----- Supplied data

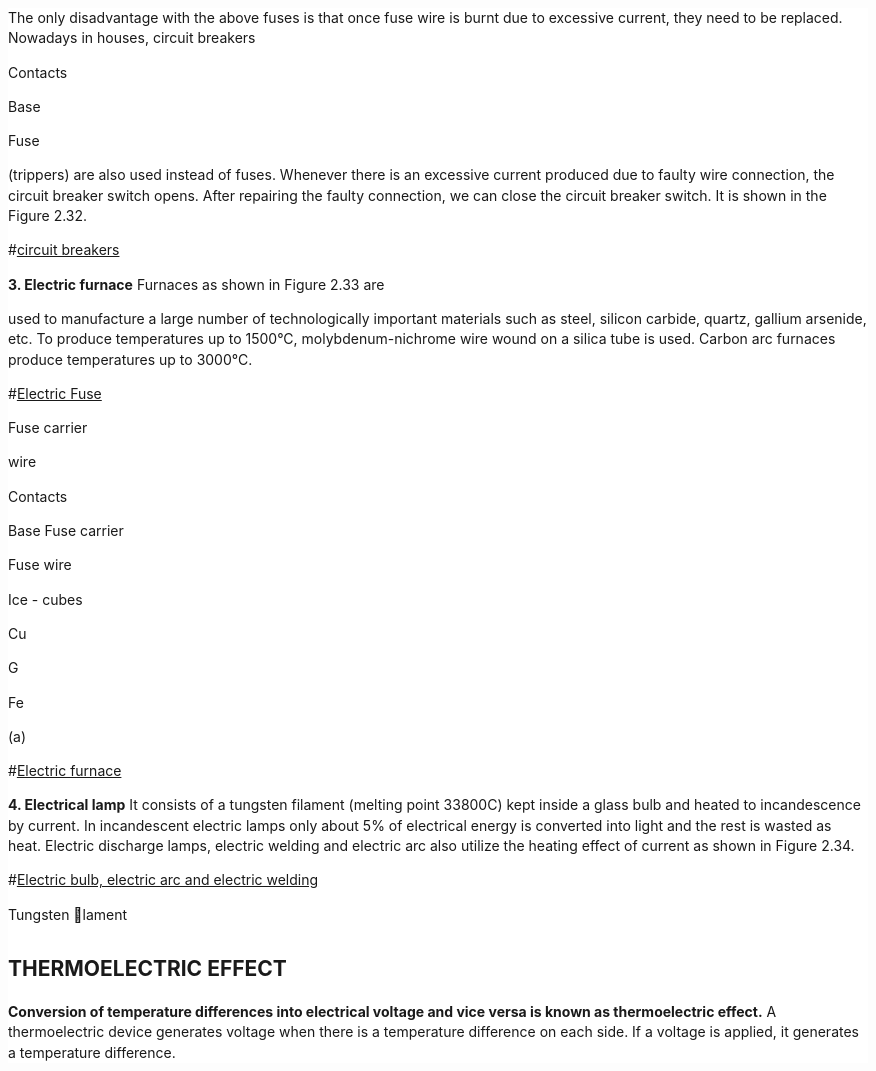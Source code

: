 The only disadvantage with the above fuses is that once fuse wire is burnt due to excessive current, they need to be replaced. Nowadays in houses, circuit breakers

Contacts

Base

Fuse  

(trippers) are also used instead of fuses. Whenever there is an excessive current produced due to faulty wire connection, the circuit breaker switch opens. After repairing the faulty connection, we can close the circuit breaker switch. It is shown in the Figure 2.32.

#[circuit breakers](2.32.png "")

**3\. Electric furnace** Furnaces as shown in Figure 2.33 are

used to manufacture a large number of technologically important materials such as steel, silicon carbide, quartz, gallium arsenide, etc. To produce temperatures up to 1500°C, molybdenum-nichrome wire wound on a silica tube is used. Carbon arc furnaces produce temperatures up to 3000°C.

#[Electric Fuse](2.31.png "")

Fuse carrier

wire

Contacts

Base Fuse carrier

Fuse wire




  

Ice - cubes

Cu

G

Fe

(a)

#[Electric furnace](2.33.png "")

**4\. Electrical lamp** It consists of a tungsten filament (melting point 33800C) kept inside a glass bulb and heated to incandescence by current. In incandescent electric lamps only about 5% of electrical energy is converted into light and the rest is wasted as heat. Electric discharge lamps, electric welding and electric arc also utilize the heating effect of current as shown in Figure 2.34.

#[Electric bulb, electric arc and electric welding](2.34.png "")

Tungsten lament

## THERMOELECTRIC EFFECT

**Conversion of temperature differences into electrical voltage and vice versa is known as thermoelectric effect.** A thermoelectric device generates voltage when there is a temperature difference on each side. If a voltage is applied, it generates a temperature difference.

----------

Only one stretch of the data above is needed. Restate it word for word, from the line containing "houses, circuit breakers" through the line containing "Figure 2.33 are", both ends included.

# Response to the task:
: The only disadvantage with the above fuses is that once fuse wire is burnt due to excessive current, they need to be replaced. Nowadays in houses, circuit breakers

Contacts

Base

Fuse  

(trippers) are also used instead of fuses. Whenever there is an excessive current produced due to faulty wire connection, the circuit breaker switch opens. After repairing the faulty connection, we can close the circuit breaker switch. It is shown in the Figure 2.32.

#[circuit breakers](2.32.png "")

**3\. Electric furnace** Furnaces as shown in Figure 2.33 are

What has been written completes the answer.